Viral Marketing dan Content Spreading, Mana Lebih Menguntungkan?

Kemunculan bayi baru bernama viral marketing begitu antusias disambut. Ramai-ramai mereka mempraktikkan metode penyebaran pesan ini dengan mempertajam kreatifitas pada konten. Tapi tak semua menemukan hasil yang signifikan. Karena memang makin banyaknya konten yang sengaja dirancang agar mendapatkan efek viral justru membuat publik makin selektif memilih konten mana yang layak dibagi-bagikan ulang hingga menyebar seluas-luanya. Bahkan tak sedikit yang juga berefek bumerang bagi pembuat konten dengan terbentuknya stigma maupun sentimen negatif.

viral marketing

https://pikwizard.com

Kemajemukan konten media yang tersebar di dunia maya mau tak mau membuat praktisi komunikasi maupun pemasaran harus menemukan formula baru lagi. Dengan mengambil inspirasi dari keberadaan viral marketing, metode penyebaran pesan juga bisa di proses turunan tujuan komunikasinya. Salah satu yang mengemuka adalah dengan “cukup” membenamkan tujuan tersebar luas tanpa terbebani misi untuk viral. Atau degan kata lain disapa dengan istilah content spreading.

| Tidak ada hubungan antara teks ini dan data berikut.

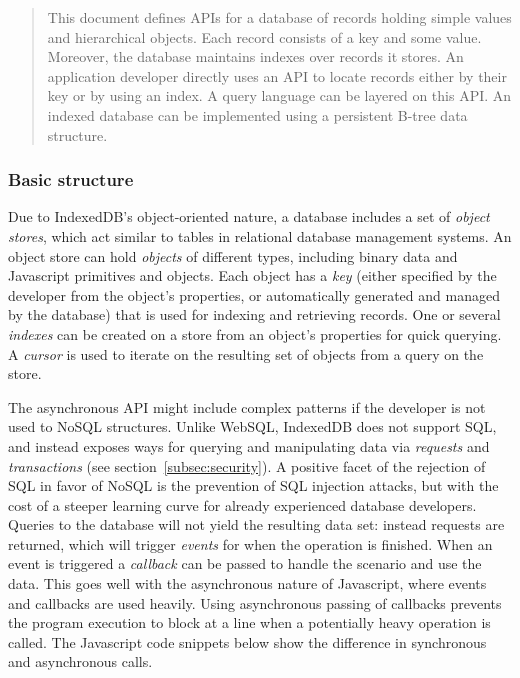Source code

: \begin{quote}
This document defines APIs for a database of records holding simple values and hierarchical objects. Each record consists of a key and some value. Moreover, the database maintains indexes over records it stores. An application developer directly uses an API to locate records either by their key or by using an index. A query language can be layered on this API. An indexed database can be implemented using a persistent B-tree data structure.
\end{quote}

\subsubsection{Basic structure}
Due to IndexedDB's object-oriented nature, a database includes a set of \emph{object stores}, which act similar to tables in relational database management systems. An object store can hold \emph{objects} of different types, including binary data and Javascript primitives and objects. Each object has a \emph{key} (either specified by the developer from the object's properties, or automatically generated and managed by the database) that is used for indexing and retrieving records. One or several \emph{indexes} can be created on a store from an object's properties for quick querying. A \emph{cursor} is used to iterate on the resulting set of objects from a query on the store.

The asynchronous API might include complex patterns if the developer is not used to NoSQL structures. Unlike WebSQL, IndexedDB does not support SQL, and instead exposes ways for querying and manipulating data via \emph{requests} and \emph{transactions} (see section~\ref{subsec:security}). A positive facet of the rejection of SQL in favor of NoSQL is the prevention of SQL injection attacks, but with the cost of a steeper learning curve for already experienced database developers. Queries to the database will not yield the resulting data set: instead requests are returned, which will trigger \emph{events} for when the operation is finished. When an event is triggered a \emph{callback} can be passed to handle the scenario and use the data. This goes well with the asynchronous nature of Javascript, where events and callbacks are used heavily. Using asynchronous passing of callbacks prevents the program execution to block at a line when a potentially heavy operation is called. The Javascript code snippets below show the difference in synchronous and asynchronous calls.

Seperti apa persisnya? Intinya adalah membuat konten atau muatan materi yang dimiliki satu institusi ataupun brand seluas mungkin terlihat oleh publik yang sudah ditentukan segmennya. Content spreading tidak memfokuskan pada tujuan “link click” maupun dibagi-bagikan ulangnya konten oleh publik. Konten yang termuat memang tak sekadar tautan berita ataupun segala jenis media seperti foto dan video, tapi juga bermacam brand maupun corporate activity, seperti penyelenggaraan event, CSR activity, creative content, dll. Relatif tidak ada perbedaan dengan muatan konten pada aktifitas viral marketing.

Membuat publik sasaran aware dengan keberadaan brand adalah default objective yang menjadi dasar dilakukannya content spreading. Dari situ bisa disisipkan juga beberapa tujuan komunikasi yang ingin disampaikan. Seperti memperlihatkan eksistensi kepada rekanan bisnis seperti calon sponsor atau bahkan calon investor.

Nampaknya memang metode content spreading ini menjadi lebih tepat guna dibanding viral marketing dalam tujuan pemasaran yang berbeda. Viral marketing lebih menitikberatkan pada tujuan web visitor dan aktifitas membagikan ulang konten yang diproduksi, termasuk juga biasanya berujung pada percepatan angka-angka pada media analytic data, dan kemudian juga sedikit banyak berpengaruh pada pengakuan publik terhadap brand maupun produk.

Dalam content spreading aktifitas yang dilakukan seperti tidak mempedulikan tujuan “link click” ataupun menggantungkan harapan kepada publik untuk membagikan ulang . Yang dilakukan adalah mengusahakan agar publik yang berkepentingan ataupun punya korelasi dengan brand terjangkau dalam aktifitas penyebaran pesan. Apakah nantinya sekadar melihat dalam timeline media sosial sambil lewat, atau beraktifitas lebih dalam dengan melalukan investigasi terhadap eksistensi brand tersebut. Dari sini jelas bahwa formula ini lebih cocok untuk aktifitas branding, atau yang banyak didefiniskan sebagai proses membenamkan brand pada benak dan hati konsumen melalui berbagai cara yang memberikan dampak bagi kehidupan konsumen tersebut. Lalu biasanya dilanjutkan dengan menjalankan program positioning.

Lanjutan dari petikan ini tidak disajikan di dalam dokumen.